しおりを挟む周りを歩く多種多様な国籍の人達から、憎悪に満ち溢れた視線を一心に浴び、全身をチクチクと針で刺されている様な感覚に陥る。男性二人に左右をきつく固められ、裸足を引きずって、冷たい床をなんとか歩く。
エレベーターを出ると、当然だが、私の知らない場所が広がっていた。まず視界に収まるのは、天井の高い立派な玄関ホール。足の裏に伝わる感触は、埃がそこら中にこびりついているが、立派な赤絨毯のもの。二階に繋がる階段にまで、その赤が敷かれている。お陰で、冷えきって麻痺していた足裏の感覚が戻りつつあった。
暫く歩き、通り過ぎていく景色の中で、自分がどんな場所に居るのか徐々に認識出来た。
建物は西洋木造建築で、随所に細かい装飾模様が施されている。館内を淡く照らすのは、珍しいヴィクトリアンランプで、埃を被り、いくつかは割れたり欠けたりしている。恐らく高価なものだろう花瓶に飾られてる花も枯れ果て、そのままにされていて、建物自体の管理が行き届いている風ではない。ホールには外に張り出した窓がずらりと並んでいて、所々ひび割れて、雑に補修されている。

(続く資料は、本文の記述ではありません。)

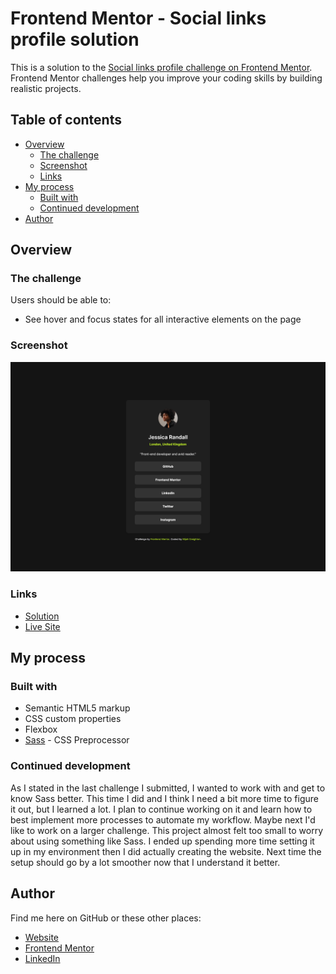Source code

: # Frontend Mentor - Social links profile solution

This is a solution to the [Social links profile challenge on Frontend Mentor](https://www.frontendmentor.io/challenges/social-links-profile-UG32l9m6dQ). Frontend Mentor challenges help you improve your coding skills by building realistic projects. 

## Table of contents

- [Overview](#overview)
  - [The challenge](#the-challenge)
  - [Screenshot](#screenshot)
  - [Links](#links)
- [My process](#my-process)
  - [Built with](#built-with)
  - [Continued development](#continued-development)
- [Author](#author)

## Overview

### The challenge

Users should be able to:

- See hover and focus states for all interactive elements on the page

### Screenshot

![Landscape Screenshot of the website.](screenshot.png)

### Links

- [Solution](https://www.frontendmentor.io/solutions/social-links-profile-V0kUL9cBzd)
- [Live Site](https://creightoneli.github.io/Social-Links-Profile-FEM/)

## My process

### Built with

- Semantic HTML5 markup
- CSS custom properties
- Flexbox
- [Sass](https://sass-lang.com/) - CSS Preprocessor

### Continued development

As I stated in the last challenge I submitted, I wanted to work with and get to know Sass better. This time I did and I think I need a bit more time to figure it out, but I learned a lot. I plan to continue working on it and learn how to best implement more processes to automate my workflow. Maybe next I'd like to work on a larger challenge. This project almost felt too small to worry about using something like Sass. I ended up spending more time setting it up in my environment then I did actually creating the website. Next time the setup should go by a lot smoother now that I understand it better.

## Author

Find me here on GitHub or these other places:
- [Website](https://creightoneli.github.io/)
- [Frontend Mentor](https://www.frontendmentor.io/profile/CreightonEli)
- [LinkedIn](www.linkedin.com/in/creightone)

ひとつの大きな窓にも見えるそこから、テラスの向こう側の外の様子がわかる。日が沈みかけている夕暮れ。そして緑多い庭が広がっており、夕焼けに染まっていた。
のびのびと走り回ることも出来る広範囲の庭の草は生え散らかり、荒れて、整備されていない。庭の真ん中には噴水が見えるが、肝心の水は噴き上げられておらず、景観をより絢爛に装飾する役割を果たしていなかった。
今居る洋館のすぐ右に、和館が隣接しているのが見える。しかし、そちらは洋館とは違い、人の出入りも見られない。遠目でしかわかないが、人気は感じられなかった。
まるで明治大正時代に建てられた、和洋折衷の西洋館だ。相当な敷地面積を持つ立派なお屋敷。擬洋風建築の建物は相当古く、朽ちかけていてるが、重厚。建物自体の軋み、そして歴史と寿命を感じる。戦災に見舞われた後の様な雰囲気がある。元々は誰かの邸宅だったのかもしれない。昔、此処で誰かが生活していた名残の様なものも垣間見えた。
時々すれ違う白鷹の人達から冷淡な視線を受け、言うことを聞かない身体を無理矢理引かれ、ヴィンテージな赤絨毯の敷かれた階段を上り、二階へと連れられた。
一階だけでなく二階にもあるテラスを横目に、書斎や集会室、応接間などを通り過ぎ、客室へと背中を押される。
部屋の中は、ゆったりとした余裕のある空間だった。装飾の細かい壁紙が、落ち着いた雰囲気を醸し出している。隅には大きく古びたグランドピアノや書架がぽつんと置かれていて、やはりここも埃を被っている。暖炉の上に飾られている鹿の剥製の角の部分には、クモの巣が張っていた。暖炉に火は灯されておらず、ただでさえ薄布一枚しか着ていない私の身体を、尋常じゃない肌寒さが襲う。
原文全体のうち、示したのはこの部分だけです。